University of Hawaii Data Breach

July 19th, 2010

: Image by Getty Images via @daylife

Following-up with our last post on Northwestern Iowa University data breach, another data breach incident has happened at the University of Hawaii in Manoa.

The computer security breach is believed to have impacted about 53,000 people causing exposure of their personal information which includes over 40,000 social security numbers and over 200 credit card numbers.Apparently the information was stored on on a computer server used by the Manoa campus Parking Office.

Breach Discovery

The damage was discovered during an audit exercise conducted on 15th June 2010. As per the officials the breach had happened on May 30, 2010. Once the breach was known, the sever was isolated from the rest of the network and an investigation was started which included notification of the Honolulu Police Department and the FBI. In addition, a forensic computer expert was hired to do further investigation.

About the data

As stated above, the database contained Social security numbers and credit card information. In addition, it also had records for faculty, staff, and students who were at the institution during 1998. Business information of people had engaged with the parking office such as purchasing parking permits or having a car towed was also exposed.

The Impact of the Breach

So far there is no evidence that the personal information inside the server has either been used or accessed. However, the people who have been potentially affected will be monitoring their their financial information and taking measures against identity theft. They have been encouraged to obtain credit reports and review credit and bank information statements regularly for any unusual or suspicious activities. A helpline has been setup by the university to answer questions via the phone and through email. The telephone hotline is at #956-6000 and email is at www.hawaii.edu/idalert/.

What the University Says

The university has issued a press release which says, “To protect personal information from further unauthorized access, Social Security numbers are no longer used for parking transactions and are being purged from all current and historic Parking Office databases,” the university said in a news release. “Additional security measures that are being taken include strengthening internal automated network monitoring practices, and performing extensive evaluations of systems to identify other potential security risks”.

The university spokesman Gregg Takayama said, “A computer hacker introduced a virus into a UH Manoa computer server containing parking office information and this enabled access to data on about 53,000 people”. “As part of our investigation we do know that a computer site in China was involved but that doesn’t necessarily mean that the hacker originated in China,” said Takayama.

What should affected individuals know and do?

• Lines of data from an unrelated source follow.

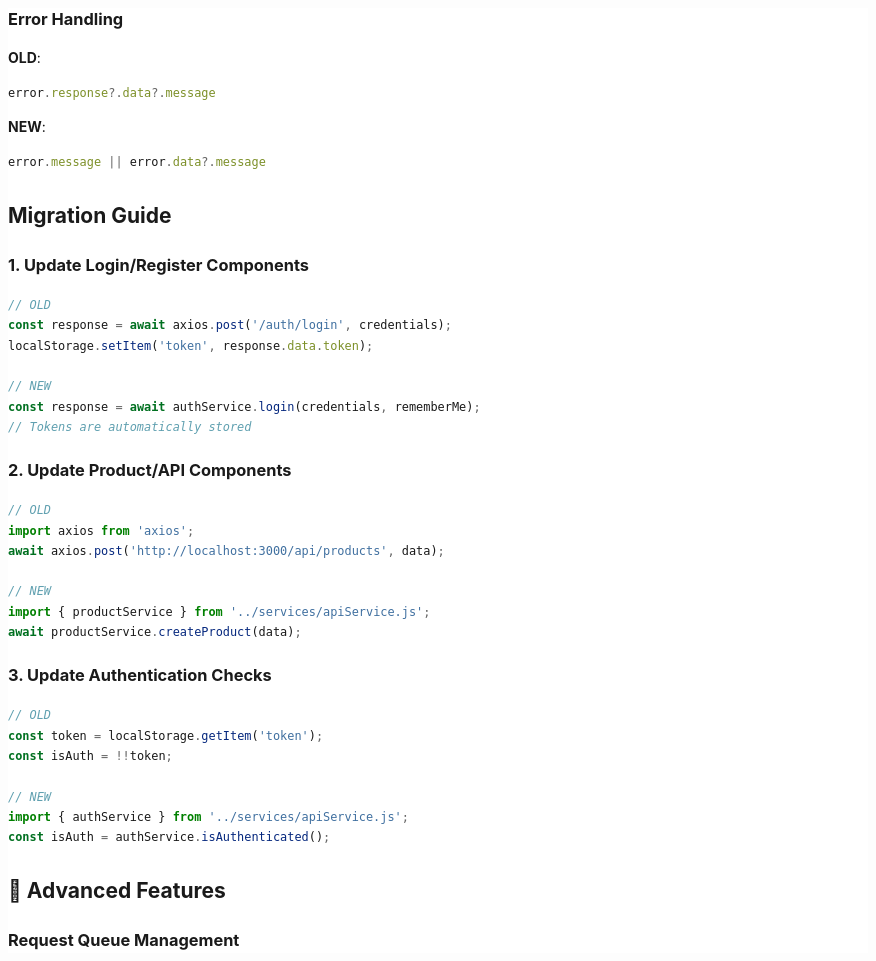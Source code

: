 ### Error Handling

**OLD**:
```javascript
error.response?.data?.message
```

**NEW**:
```javascript
error.message || error.data?.message
```

## Migration Guide

### 1. Update Login/Register Components

```javascript
// OLD
const response = await axios.post('/auth/login', credentials);
localStorage.setItem('token', response.data.token);

// NEW
const response = await authService.login(credentials, rememberMe);
// Tokens are automatically stored
```

### 2. Update Product/API Components

```javascript
// OLD
import axios from 'axios';
await axios.post('http://localhost:3000/api/products', data);

// NEW
import { productService } from '../services/apiService.js';
await productService.createProduct(data);
```

### 3. Update Authentication Checks

```javascript
// OLD
const token = localStorage.getItem('token');
const isAuth = !!token;

// NEW
import { authService } from '../services/apiService.js';
const isAuth = authService.isAuthenticated();
```

## 🔧 Advanced Features

### Request Queue Management
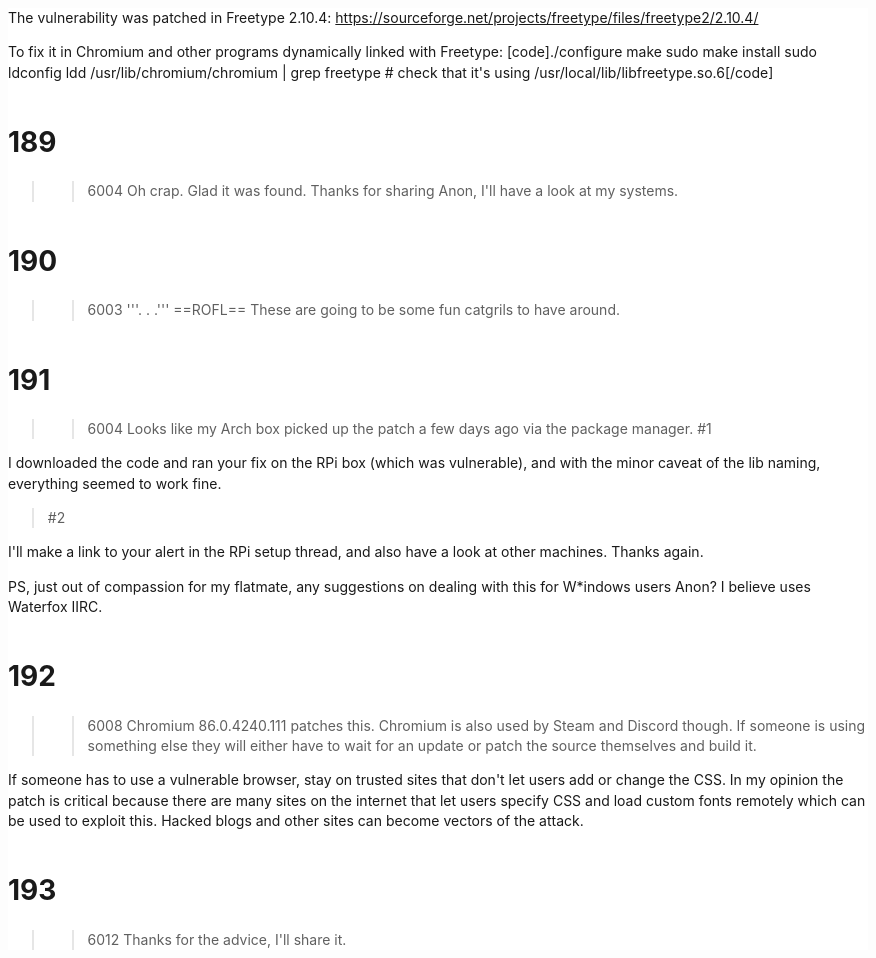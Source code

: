 The vulnerability was patched in Freetype 2.10.4:
https://sourceforge.net/projects/freetype/files/freetype2/2.10.4/

To fix it in Chromium and other programs dynamically linked with Freetype:
[code]./configure
make
sudo make install
sudo ldconfig
ldd /usr/lib/chromium/chromium | grep freetype # check that it's using /usr/local/lib/libfreetype.so.6[/code]

# 189
>>6004
Oh crap. Glad it was found. Thanks for sharing Anon, I'll have a look at my systems.

# 190
>>6003
'''.  .  .'''
==ROFL==
These are going to be some fun catgrils to have around.

# 191
>>6004
Looks like my Arch box picked up the patch a few days ago via the package manager. 
> #1

I downloaded the code and ran your fix on the RPi box (which was vulnerable), and with the minor caveat of the lib naming, everything seemed to work fine.
> #2

I'll make a link to your alert in the RPi setup thread, and also have a look at other machines. Thanks again.

PS, just out of compassion for my flatmate, any suggestions on dealing with this for W*indows users Anon? I believe uses Waterfox IIRC.

# 192
>>6008
Chromium 86.0.4240.111 patches this. Chromium is also used by Steam and Discord though. If someone is using something else they will either have to wait for an update or patch the source themselves and build it.

If someone has to use a vulnerable browser, stay on trusted sites that don't let users add or change the CSS. In my opinion the patch is critical because there are many sites on the internet that let users specify CSS and load custom fonts remotely which can be used to exploit this. Hacked blogs and other sites can become vectors of the attack.

# 193
>>6012
Thanks for the advice, I'll share it.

Khon2.com has published a detailed set of FAQs which addresses most of the queries related to this incident. One of the queries also provides tips for affected individuals:

Carefully monitor your financial information and take protective measures against identity theft, which include:

Obtaining and carefully reviewing credit reports. Free credit reports from all three credit agencies may be obtained by calling 877-322-8228.
Reviewing bank and credit card statements regularly, and looking for unusual or suspicious activities.
Contacting appropriate financial institutions immediately upon noticing any irregularity in a credit report or account.

Are you suffering from the breach?

Have you been affected by data breach? Do you think that your organization is susceptible to a potential security breach? For further information visit our website where you will learn about our encryption software and other security protection methods.

If you use a data security software a theft would simply be reduced to an insurance matter and cost of the hardware plus time to rebuild the laptop. That is certainly a small price to pay compared to what can happen if you lose confidential or sensitive data. Alertsec Xpress offers a very good and easy-to-use laptop security service that includes more than the traditional software licensing model. Feel free to subscribe for your personal 30-day free trial.

No comments »

Posted in data breach

Tags: Computer security Credit card data breach identity theft Social Security number Theft United States University of Hawaii

Laptop Stolen at Department of Labor

July 17th, 2010

: Laptop Image by servus via Flickr

Department of Labor’s Bridgeport office has reported loss of confidential unemployment insurance information which has affected about 5,000 individuals and employers. The news was reported last week by the officials. The stolen laptop contains confidential information including Social Security numbers of the claimants of unemployment insurance who had problems with wage discrepancy as well as the data for certain employers in the Bridgeport region.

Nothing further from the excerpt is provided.